> _Supplied data_:
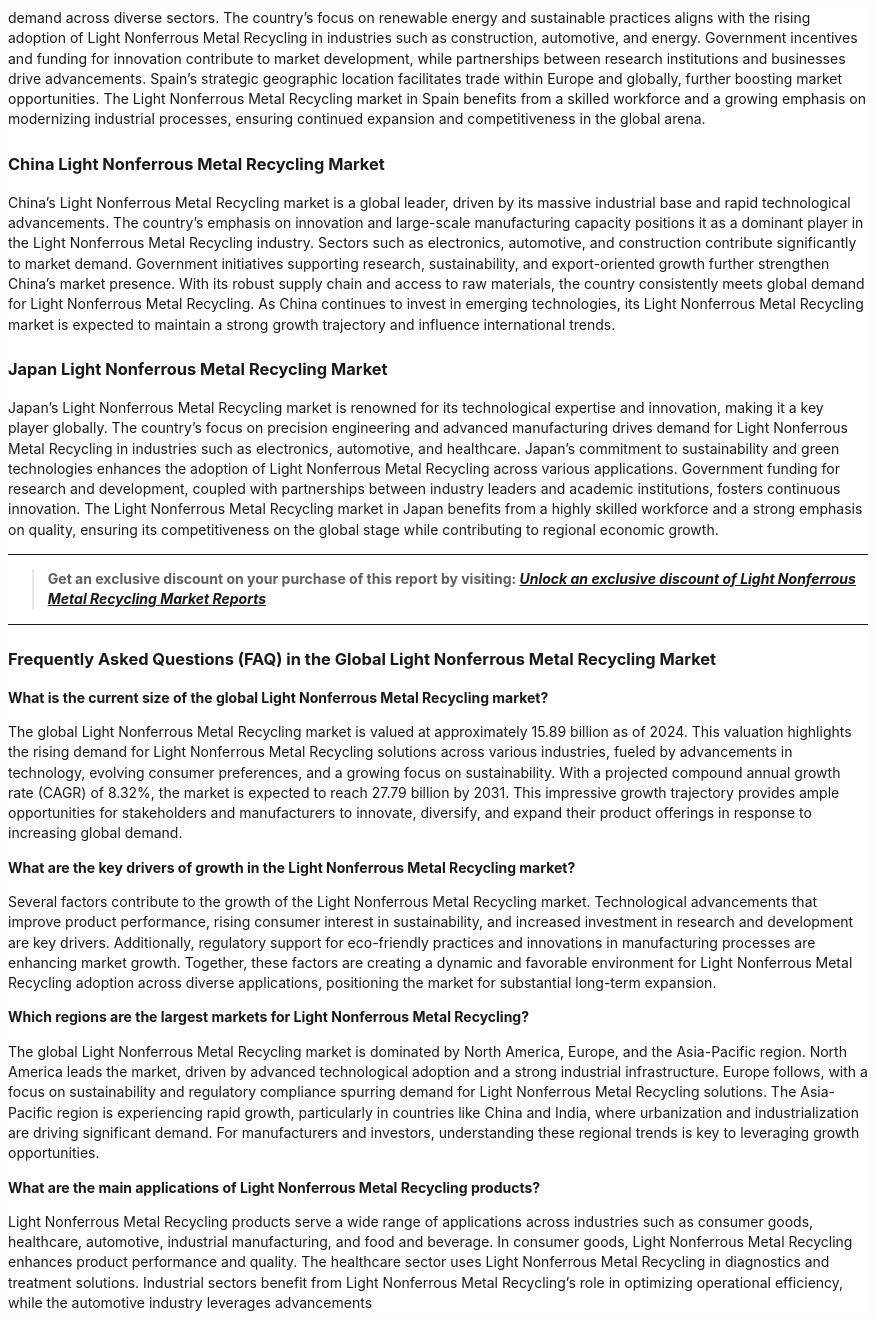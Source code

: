 demand across diverse sectors. The country&rsquo;s focus on renewable energy and sustainable practices aligns with the rising adoption of Light Nonferrous Metal Recycling in industries such as construction, automotive, and energy. Government incentives and funding for innovation contribute to market development, while partnerships between research institutions and businesses drive advancements. Spain&rsquo;s strategic geographic location facilitates trade within Europe and globally, further boosting market opportunities. The Light Nonferrous Metal Recycling market in Spain benefits from a skilled workforce and a growing emphasis on modernizing industrial processes, ensuring continued expansion and competitiveness in the global arena.</p><h3>China Light Nonferrous Metal Recycling Market</h3><p>China&rsquo;s Light Nonferrous Metal Recycling market is a global leader, driven by its massive industrial base and rapid technological advancements. The country&rsquo;s emphasis on innovation and large-scale manufacturing capacity positions it as a dominant player in the Light Nonferrous Metal Recycling industry. Sectors such as electronics, automotive, and construction contribute significantly to market demand. Government initiatives supporting research, sustainability, and export-oriented growth further strengthen China&rsquo;s market presence. With its robust supply chain and access to raw materials, the country consistently meets global demand for Light Nonferrous Metal Recycling. As China continues to invest in emerging technologies, its Light Nonferrous Metal Recycling market is expected to maintain a strong growth trajectory and influence international trends.</p><h3>Japan Light Nonferrous Metal Recycling Market</h3><p>Japan&rsquo;s Light Nonferrous Metal Recycling market is renowned for its technological expertise and innovation, making it a key player globally. The country&rsquo;s focus on precision engineering and advanced manufacturing drives demand for Light Nonferrous Metal Recycling in industries such as electronics, automotive, and healthcare. Japan&rsquo;s commitment to sustainability and green technologies enhances the adoption of Light Nonferrous Metal Recycling across various applications. Government funding for research and development, coupled with partnerships between industry leaders and academic institutions, fosters continuous innovation. The Light Nonferrous Metal Recycling market in Japan benefits from a highly skilled workforce and a strong emphasis on quality, ensuring its competitiveness on the global stage while contributing to regional economic growth.</p><hr /><blockquote><p><strong>Get an exclusive discount on your purchase of this report by visiting: <em><a href="://marketresearchpulse.com/ask-for-discount/148287?utm_source=Github&amp;utm_medium=023">Unlock an exclusive discount of Light Nonferrous Metal Recycling Market Reports</a></em>&nbsp;</strong></p></blockquote><hr /><h3>Frequently Asked Questions (FAQ) in the Global Light Nonferrous Metal Recycling Market</h3><p><strong>What is the current size of the global Light Nonferrous Metal Recycling market?</strong></p><p>The global Light Nonferrous Metal Recycling market is valued at approximately 15.89 billion as of 2024. This valuation highlights the rising demand for Light Nonferrous Metal Recycling solutions across various industries, fueled by advancements in technology, evolving consumer preferences, and a growing focus on sustainability. With a projected compound annual growth rate (CAGR) of 8.32%, the market is expected to reach 27.79 billion by 2031. This impressive growth trajectory provides ample opportunities for stakeholders and manufacturers to innovate, diversify, and expand their product offerings in response to increasing global demand.</p><p><strong>What are the key drivers of growth in the Light Nonferrous Metal Recycling market?</strong></p><p>Several factors contribute to the growth of the Light Nonferrous Metal Recycling market. Technological advancements that improve product performance, rising consumer interest in sustainability, and increased investment in research and development are key drivers. Additionally, regulatory support for eco-friendly practices and innovations in manufacturing processes are enhancing market growth. Together, these factors are creating a dynamic and favorable environment for Light Nonferrous Metal Recycling adoption across diverse applications, positioning the market for substantial long-term expansion.</p><p><strong>Which regions are the largest markets for Light Nonferrous Metal Recycling?</strong></p><p>The global Light Nonferrous Metal Recycling market is dominated by North America, Europe, and the Asia-Pacific region. North America leads the market, driven by advanced technological adoption and a strong industrial infrastructure. Europe follows, with a focus on sustainability and regulatory compliance spurring demand for Light Nonferrous Metal Recycling solutions. The Asia-Pacific region is experiencing rapid growth, particularly in countries like China and India, where urbanization and industrialization are driving significant demand. For manufacturers and investors, understanding these regional trends is key to leveraging growth opportunities.</p><p><strong>What are the main applications of Light Nonferrous Metal Recycling products?</strong></p><p>Light Nonferrous Metal Recycling products serve a wide range of applications across industries such as consumer goods, healthcare, automotive, industrial manufacturing, and food and beverage. In consumer goods, Light Nonferrous Metal Recycling enhances product performance and quality. The healthcare sector uses Light Nonferrous Metal Recycling in diagnostics and treatment solutions. Industrial sectors benefit from Light Nonferrous Metal Recycling&rsquo;s role in optimizing operational efficiency, while the automotive industry leverages advancements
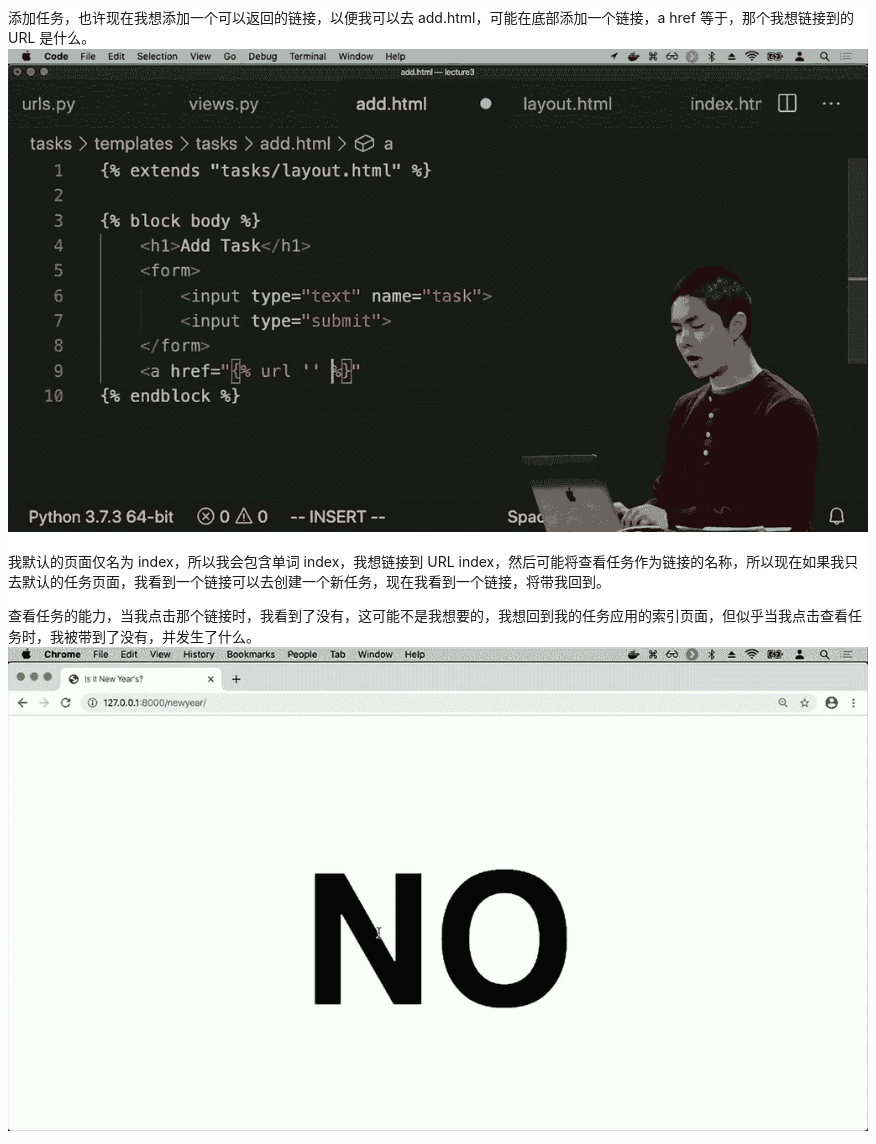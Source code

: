 添加任务，也许现在我想添加一个可以返回的链接，以便我可以去 add.html，可能在底部添加一个链接，a href 等于，那个我想链接到的 URL 是什么。![](img/6acd1d7a2f7273f2e4fdae2de65f83ed_13.png)

我默认的页面仅名为 index，所以我会包含单词 index，我想链接到 URL index，然后可能将查看任务作为链接的名称，所以现在如果我只去默认的任务页面，我看到一个链接可以去创建一个新任务，现在我看到一个链接，将带我回到。

查看任务的能力，当我点击那个链接时，我看到了没有，这可能不是我想要的，我想回到我的任务应用的索引页面，但似乎当我点击查看任务时，我被带到了没有，并发生了什么。![](img/6acd1d7a2f7273f2e4fdae2de65f83ed_15.png)
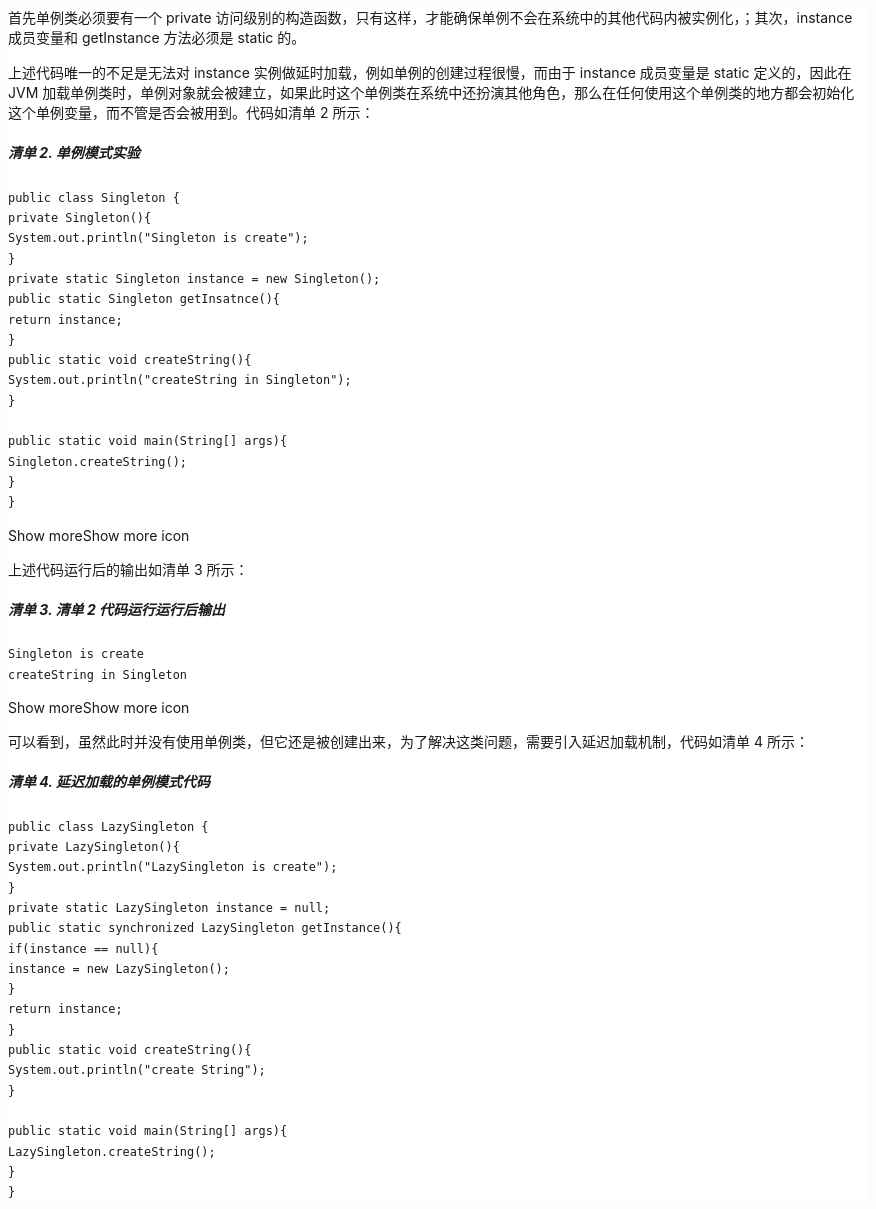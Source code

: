 首先单例类必须要有一个 private 访问级别的构造函数，只有这样，才能确保单例不会在系统中的其他代码内被实例化，；其次，instance 成员变量和 getInstance 方法必须是 static 的。

上述代码唯一的不足是无法对 instance 实例做延时加载，例如单例的创建过程很慢，而由于 instance 成员变量是 static 定义的，因此在 JVM 加载单例类时，单例对象就会被建立，如果此时这个单例类在系统中还扮演其他角色，那么在任何使用这个单例类的地方都会初始化这个单例变量，而不管是否会被用到。代码如清单 2 所示：

##### 清单 2\. 单例模式实验

```
public class Singleton {
private Singleton(){
System.out.println("Singleton is create");
}
private static Singleton instance = new Singleton();
public static Singleton getInsatnce(){
return instance;
}
public static void createString(){
System.out.println("createString in Singleton");
}

public static void main(String[] args){
Singleton.createString();
}
}

```

Show moreShow more icon

上述代码运行后的输出如清单 3 所示：

##### 清单 3\. 清单 2 代码运行运行后输出

```
Singleton is create
createString in Singleton

```

Show moreShow more icon

可以看到，虽然此时并没有使用单例类，但它还是被创建出来，为了解决这类问题，需要引入延迟加载机制，代码如清单 4 所示：

##### 清单 4\. 延迟加载的单例模式代码

```
public class LazySingleton {
private LazySingleton(){
System.out.println("LazySingleton is create");
}
private static LazySingleton instance = null;
public static synchronized LazySingleton getInstance(){
if(instance == null){
instance = new LazySingleton();
}
return instance;
}
public static void createString(){
System.out.println("create String");
}

public static void main(String[] args){
LazySingleton.createString();
}
}

```
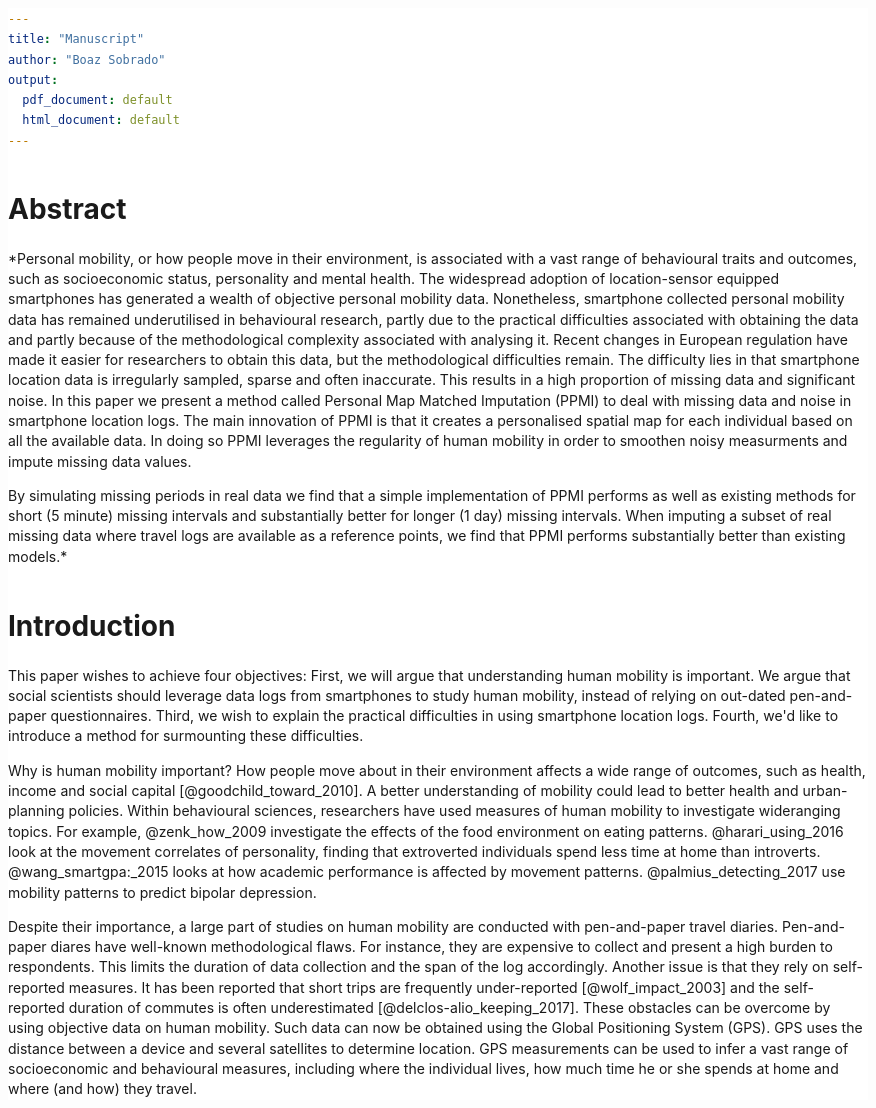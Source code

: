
 ```yaml
---
title: "Manuscript"
author: "Boaz Sobrado"
output:
  pdf_document: default
  html_document: default
---
```




# Abstract
*Personal mobility, or how people move in their environment, is associated with a vast range of behavioural traits and outcomes, such as socioeconomic status, personality and mental health. The widespread adoption of location-sensor equipped smartphones has generated a wealth of objective personal mobility data. Nonetheless, smartphone collected personal mobility data has remained underutilised in behavioural research, partly due to the practical difficulties associated with obtaining the data and partly because of the methodological complexity associated with analysing it. Recent changes in European regulation have made it easier for researchers to obtain this data, but the methodological difficulties remain. The difficulty lies in that smartphone location data is irregularly sampled, sparse and often inaccurate.  This results in a high proportion of missing data and significant noise. In this paper we present a method called Personal Map Matched Imputation (PPMI) to deal with missing data and noise in smartphone location logs. The main innovation of PPMI is that it creates a personalised spatial map for each individual based on all the available data. In doing so PPMI leverages the regularity of human mobility in order to smoothen noisy measurments and impute missing data values.

By simulating missing periods in real data we find that a simple implementation of PPMI performs as well as existing methods for short (5 minute) missing intervals and substantially better for longer (1 day) missing intervals. When imputing a subset of real  missing data where travel logs are available as a reference points, we find that PPMI performs substantially better than existing models.*

# Introduction

This paper wishes to achieve four objectives: First, we will argue that understanding human mobility is important. We argue that social scientists should leverage data logs from smartphones to study human mobility, instead of relying on out-dated pen-and-paper questionnaires. Third, we wish to explain the practical difficulties in using smartphone location logs. Fourth, we'd like to introduce a method for surmounting these difficulties.

Why is human mobility important? How people move about in their environment affects a wide range of outcomes, such as  health, income and social capital [@goodchild_toward_2010]. A better understanding of mobility could lead to better health and urban-planning policies. Within behavioural sciences, researchers have used measures of human mobility to investigate wideranging topics. For example,  @zenk_how_2009 investigate the effects of the food environment on eating patterns. @harari_using_2016 look at the movement correlates of personality, finding that extroverted individuals spend less time at home than introverts.  @wang_smartgpa:_2015  looks at how academic performance is affected by movement patterns.  @palmius_detecting_2017 use mobility patterns to predict bipolar depression.

Despite their importance, a large part of studies on human mobility are conducted with pen-and-paper travel diaries. Pen-and-paper diares have well-known methodological flaws. For instance, they are expensive to collect and present a high burden to respondents. This limits the duration of data collection and the span of the log accordingly. Another issue is that they rely on self-reported measures. It has been reported that short trips are frequently under-reported  [@wolf_impact_2003] and the self-reported duration of commutes is often underestimated [@delclos-alio_keeping_2017]. These obstacles can be overcome by using objective data on human mobility. Such data  can now be obtained using the Global Positioning System (GPS). GPS uses the distance between a device and several satellites to determine location. GPS measurements can be used to infer a vast range of socioeconomic and behavioural measures, including where the individual lives, how much time he or she spends at home and where (and how) they travel.
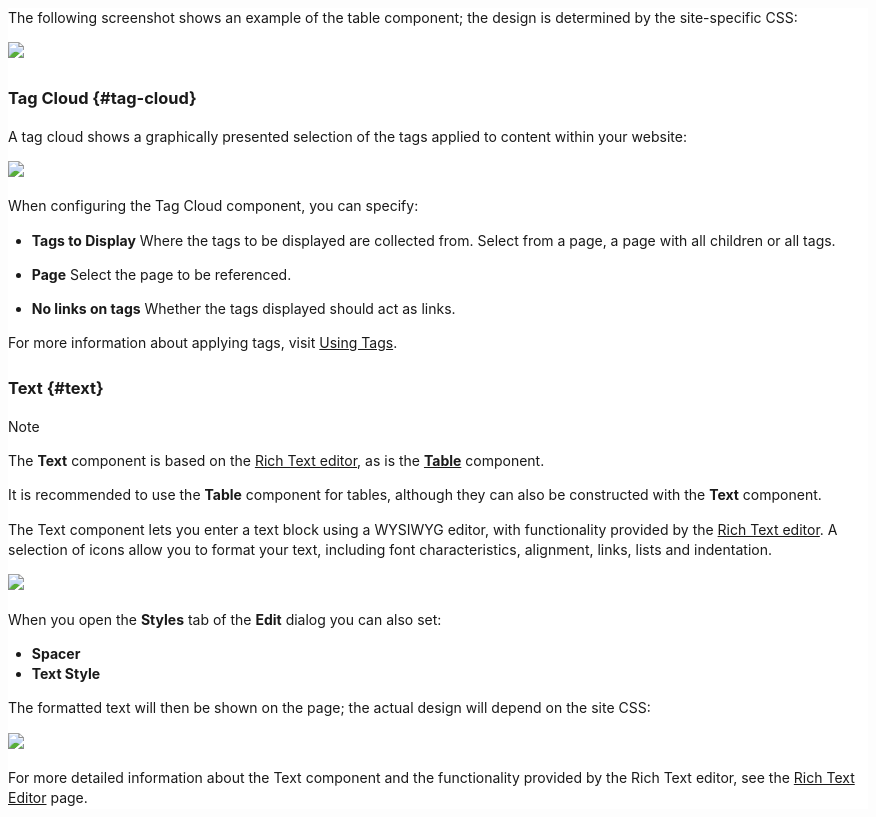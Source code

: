 The following screenshot shows an example of the table component; the design is determined by the site-specific CSS:

![](assets/dc_table_use.png) 

### Tag Cloud {#tag-cloud}

A tag cloud shows a graphically presented selection of the tags applied to content within your website:

![](assets/dc_tagclouduse.png)

When configuring the Tag Cloud component, you can specify:

* **Tags to Display** 
  Where the tags to be displayed are collected from. Select from a page, a page with all children or all tags.

* **Page** 
  Select the page to be referenced.  

* **No links on tags** 
  Whether the tags displayed should act as links.

For more information about applying tags, visit [Using Tags](/help/sites-classic-ui-authoring/classic-feature-tags.md).

### Text {#text}

>[!NOTE]
>
>The **Text** component is based on the [Rich Text editor](/help/sites-classic-ui-authoring/classic-page-author-rich-text-editor.md), as is the **[Table](#table)** component.
>
>It is recommended to use the **Table** component for tables, although they can also be constructed with the **Text** component.

The Text component lets you enter a text block using a WYSIWYG editor, with functionality provided by the [Rich Text editor](/help/sites-classic-ui-authoring/classic-page-author-rich-text-editor.md). A selection of icons allow you to format your text, including font characteristics, alignment, links, lists and indentation.

![](assets/dc_text.png)

When you open the **Styles** tab of the **Edit** dialog you can also set:

* **Spacer**
* **Text Style**

The formatted text will then be shown on the page; the actual design will depend on the site CSS:

![](assets/dc_text_use.png)

For more detailed information about the Text component and the functionality provided by the Rich Text editor, see the [Rich Text Editor](/help/sites-classic-ui-authoring/classic-page-author-rich-text-editor.md) page.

> _Task brief_: Every line above from the line with "Select the page to be referenced." to the line with "the **Text** component.", inclusive, must be returned exactly; no other line belongs in the reply.

> _Solution to this problem_:
  Select the page to be referenced.  

* **No links on tags** 
  Whether the tags displayed should act as links.

For more information about applying tags, visit [Using Tags](/help/sites-classic-ui-authoring/classic-feature-tags.md).

### Text {#text}

>[!NOTE]
>
>The **Text** component is based on the [Rich Text editor](/help/sites-classic-ui-authoring/classic-page-author-rich-text-editor.md), as is the **[Table](#table)** component.
>
>It is recommended to use the **Table** component for tables, although they can also be constructed with the **Text** component.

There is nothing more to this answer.